In scanning the federal environment for prognostications about upcoming decades, there is both bad and good news for the scientific community. The bad news is that concerns about the nation’s debt, which drive the politics of budget sequestration, are unlikely to go away. The Congressional Budget Office projects national debt will rise from 75 to 100% of GDP by 2040, and the debt issue is not going to evaporate without major changes in national tax or spending policies.

Also, in 2017 Congress is unlikely to have an appetite for the magnitude of funding increases for science agencies it did in 2016. Under last year’s budget agreement, discretionary spending increased 5.5%, but the same agreement sets the discretionary spending cap at about flat in 2017, meaning lawmakers have the same-size pot of money to spend in 2017 as they did in 2016.

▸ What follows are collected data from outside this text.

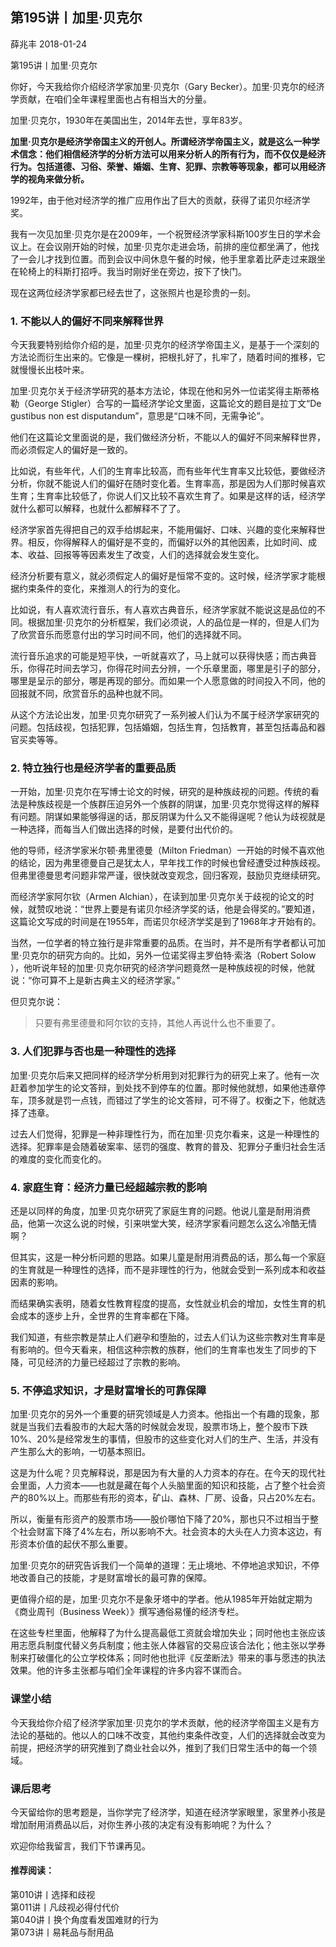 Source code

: 
## 第195讲丨加里·贝克尔


薛兆丰
2018-01-24

第195讲丨加里·贝克尔


你好，今天我给你介绍经济学家加里·贝克尔（Gary Becker）。加里·贝克尔的经济学贡献，在咱们全年课程里面也占有相当大的分量。

加里·贝克尔，1930年在美国出生，2014年去世，享年83岁。

**加里·贝克尔是经济学帝国主义的开创人。所谓经济学帝国主义，就是这么一种学术信念：他们相信经济学的分析方法可以用来分析人的所有行为，而不仅仅是经济行为。包括道德、习俗、荣誉、婚姻、生育、犯罪、宗教等等现象，都可以用经济学的视角来做分析。**

1992年，由于他对经济学的推广应用作出了巨大的贡献，获得了诺贝尔经济学奖。

我有一次见加里·贝克尔是在2009年，一个祝贺经济学家科斯100岁生日的学术会议上。在会议刚开始的时候，加里·贝克尔走进会场，前排的座位都坐满了，他找了一会儿才找到位置。而到会议中间休息午餐的时候，他手里拿着比萨走过来跟坐在轮椅上的科斯打招呼。我当时刚好坐在旁边，按下了快门。

现在这两位经济学家都已经去世了，这张照片也是珍贵的一刻。

### 1. 不能以人的偏好不同来解释世界

今天我要特别给你介绍的是，加里·贝克尔的经济学帝国主义，是基于一个深刻的方法论而衍生出来的。它像是一棵树，把根扎好了，扎牢了，随着时间的推移，它就慢慢长出枝叶来。

加里·贝克尔关于经济学研究的基本方法论，体现在他和另外一位诺奖得主斯蒂格勒（George Stigler）合写的一篇经济学论文里面，这篇论文的题目是拉丁文“De gustibus non est disputandum”，意思是“口味不同，无需争论”。

他们在这篇论文里面说的是，我们做经济分析，不能以人的偏好不同来解释世界，而必须假定人的偏好是一致的。

比如说，有些年代，人们的生育率比较高，而有些年代生育率又比较低，要做经济分析，你就不能说人们的偏好在随时变化着。生育率高，那是因为人们那时候喜欢生育；生育率比较低了，你说人们又比较不喜欢生育了。如果是这样的话，经济学就什么都可以解释，也就什么都解释不了了。

经济学家首先得把自己的双手给绑起来，不能用偏好、口味、兴趣的变化来解释世界。相反，你得解释人的偏好是不变的，而偏好以外的其他因素，比如时间、成本、收益、回报等等因素发生了改变，人们的选择就会发生变化。

经济分析要有意义，就必须假定人的偏好是恒常不变的。这时候，经济学家才能根据约束条件的变化，来推测人的行为的变化。

比如说，有人喜欢流行音乐，有人喜欢古典音乐，经济学家就不能说这是品位的不同。根据加里·贝克尔的分析框架，我们必须说，人的品位是一样的，但是人们为了欣赏音乐而愿意付出的学习时间不同，他们的选择就不同。

流行音乐追求的可能是短平快，一听就喜欢了，马上就可以获得快感；而古典音乐，你得花时间去学习，你得花时间去分辨，一个乐章里面，哪里是引子的部分，哪里是呈示的部分，哪是再现的部分。而如果一个人愿意做的时间投入不同，他的回报就不同，欣赏音乐的品种也就不同。

从这个方法论出发，加里·贝克尔研究了一系列被人们认为不属于经济学家研究的问题。包括歧视，包括犯罪，包括婚姻，包括生育，包括教育，甚至包括毒品和器官买卖等等。

### 2. 特立独行也是经济学者的重要品质

一开始，加里·贝克尔在写博士论文的时候，研究的是种族歧视的问题。传统的看法是种族歧视是一个族群压迫另外一个族群的阴谋，加里·贝克尔觉得这样的解释有问题。阴谋如果能够得逞的话，那反阴谋为什么又不能得逞呢？他认为歧视就是一种选择，而每当人们做出选择的时候，是要付出代价的。

他的导师，经济学家米尔顿·弗里德曼（Milton Friedman）一开始的时候不喜欢他的结论，因为弗里德曼自己是犹太人，早年找工作的时候也曾经遭受过种族歧视。但弗里德曼思考问题非常严谨，很快就改变观念，回归客观，鼓励贝克继续研究。

而经济学家阿尔钦（Armen Alchian），在读到加里·贝克尔关于歧视的论文的时候，就赞叹地说：“世界上要是有诺贝尔经济学奖的话，他是会得奖的。”要知道，这篇论文写成的时间是在1955年，而诺贝尔经济学奖是到了1968年才开始有的。

当然，一位学者的特立独行是非常重要的品质。在当时，并不是所有学者都认可加里·贝克尔的研究方向的。比如，另外一位诺奖得主罗伯特·索洛（Robert Solow ），他听说年轻的加里·贝克尔研究的经济学问题竟然一是种族歧视的时候，他就说：“你可算不上是新古典主义的经济学家。”

但贝克尔说：
> 只要有弗里德曼和阿尔钦的支持，其他人再说什么也不重要了。

### 3. 人们犯罪与否也是一种理性的选择

加里·贝克尔后来又把同样的经济学分析用到对犯罪行为的研究上来了。他有一次赶着参加学生的论文答辩，到处找不到停车的位置。那时候他就想，如果他违章停车，顶多就是罚一点钱，而错过了学生的论文答辩，可不得了。权衡之下，他就选择了违章。

过去人们觉得，犯罪是一种非理性行为，而在加里·贝克尔看来，这是一种理性的选择。犯罪率是会随着破案率、惩罚的强度、教育的普及、犯罪分子重归社会生活的难度的变化而变化的。

### 4. 家庭生育：经济力量已经超越宗教的影响

还是以同样的角度，加里·贝克尔研究了家庭生育的问题。他说儿童是耐用消费品，他第一次这么说的时候，引来哄堂大笑，经济学家看问题怎么这么冷酷无情啊？

但其实，这是一种分析问题的思路。如果儿童是耐用消费品的话，那么每一个家庭的生育就是一种理性的选择，而不是非理性的行为，他就会受到一系列成本和收益因素的影响。

而结果确实表明，随着女性教育程度的提高，女性就业机会的增加，女性生育的机会成本的逐步上升，全世界的生育率都在下降。

我们知道，有些宗教是禁止人们避孕和堕胎的，过去人们认为这些宗教对生育率是有影响的。但今天看来，相信这种宗教的族群，他们的生育率也发生了同步的下降，可见经济的力量已经超过了宗教的影响。

### 5. 不停追求知识，才是财富增长的可靠保障

加里·贝克尔的另外一个重要的研究领域是人力资本。他指出一个有趣的现象，那就是当我们去看股市的大起大落的时候就会发现，股票市场上，整个股市下跌10%、20%是经常发生的事情，但股市的这些变化对人们的生产、生活，并没有产生那么大的影响，一切基本照旧。

这是为什么呢？贝克解释说，那是因为有大量的人力资本的存在。在今天的现代社会里面，人力资本——也就是藏在每个人头脑里面的知识和技能，占了整个社会资产的80%以上。而那些有形的资本，矿山、森林、厂房、设备，只占20%左右。

所以，衡量有形资产的股票市场——股价哪怕下降了20%，那也只不过相当于整个社会财富下降了4%左右，所以影响不大。社会资本的大头在人力资本这边，有形资本价值的起伏不那么重要。

加里·贝克尔的研究告诉我们一个简单的道理：无止境地、不停地追求知识，不停地改善自己的技能，才是财富增长的最可靠的保障。

更值得介绍的是，加里·贝克尔不是象牙塔中的学者。他从1985年开始就定期为《商业周刊（Business Week）》撰写通俗易懂的经济专栏。

在这些专栏里面，他解释了为什么提高最低工资就会增加失业；同时他也主张应该用志愿兵制度代替义务兵制度；他主张人体器官的交易应该合法化；他主张以学券制来打破僵化的公立学校体系；同时他也批评《反垄断法》带来的事与愿违的执法效果。他的许多主张都与咱们全年课程的许多内容不谋而合。

### 课堂小结

今天我给你介绍了经济学家加里·贝克尔的学术贡献，他的经济学帝国主义是有方法论的基础的。他以人的口味不改变，其他约束条件改变，人们的选择就会改变为前提，把经济学的研究推到了商业社会以外，推到了我们日常生活中的每一个领域。

### 课后思考

今天留给你的思考题是，当你学完了经济学，知道在经济学家眼里，家里养小孩是增加耐用消费品以后，对你生养小孩的决定有没有影响呢？为什么？

欢迎你给我留言，我们下节课再见。

#### 推荐阅读：

第010讲丨选择和歧视  
第011讲丨凡歧视必得付代价  
第040讲丨换个角度看发国难财的行为  
第073讲丨易耗品与耐用品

In good news, sequestration and its austere spending caps will end in 2021. There is a sense among policymakers that the departments and agencies that rely on discretionary spending have paid their dues through sequestration, and Congress has been eager to provide budget relief when it can find spending offsets.

In addition, the federal funding of science and basic research in particular commands bipartisan and sometimes glowing support from key policymakers. President Obama has highlighted the importance of scientific discovery in this month’s and prior State of the Union addresses. Even as some individual programs (and even grants) within the science agencies are singled out for cuts or elimination by policymakers, key committee chairs and ranking members continue to speak in inspirational words about the science agencies and the work of American science. They are still promising to deliver more support — for NASA, DOE Office of Science, NSF, NIH, and beyond.